At the same time, nothing in those months by Laurie’s side in the hospital prepared me for the way she entered, first, my dreams, then, my waking life. Her voice in my ear (“Look at that, Dad!) as the sun rose over the island of Lindisfarne. Her hand on my shoulder as Mary Lee and I sat on the side of Wideopen Hill eating our cheese and pickle sandwiches. The joy that I continue to get from her on-going presence. Since Laurie died, I have never felt so godforsaken and broken. I have also never been so grateful and joyous.

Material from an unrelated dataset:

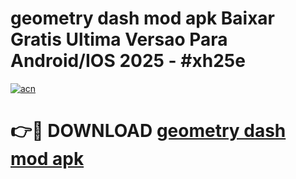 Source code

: # geometry dash mod apk Baixar Gratis Ultima Versao Para Android/IOS 2025 - #xh25e

[![acn](https://github.com/user-attachments/assets/0f9c940e-d8b0-45ae-aac7-cd30a18b3e1c)](https://app.mediaupload.pro/?title=geometry_dash_mod_apk&ref=19F)

# 👉🔴 DOWNLOAD [geometry dash mod apk](https://app.mediaupload.pro/?title=geometry_dash_mod_apk&ref=19F)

Of course, it’s important to prepare—who am I to argue with the Boy Scouts?—but as walking St. Cuthbert’s Way reminded me: the best way to prepare for any pilgrimage is to be ready for surprises.

IMG_1316

# #

5 thoughts on “No Matter how much you Prepare, You’ll Never be Ready

  1. Rick, I have always loved your prose, your writing, your stories. This blog, however, is blowing my sox off. I just jump aboard and go wherever you’re willing to take me because I know when I arrive at the end, I will be someplace new, someplace different, someplace that inspires me to delve more deeply into this tragic, messy and beautiful life. Thank you for your courageous heart to share your journey with us. We all have surprises awaiting us. Wether we invite and welcome them in or not, they show up for our growth…I guess another way to think about growing pains. Always look forward to your next post.

    Like

  2. Thank you, Rick, for the accounts of your journeys thru this world. I finally gave myself permission to read all of them (some again) tonight. I so appreciate each gift, along with feeling your pain. I look forward to reading more from you. So glad to see you’re on a regular schedule of postings these days. Wonderful!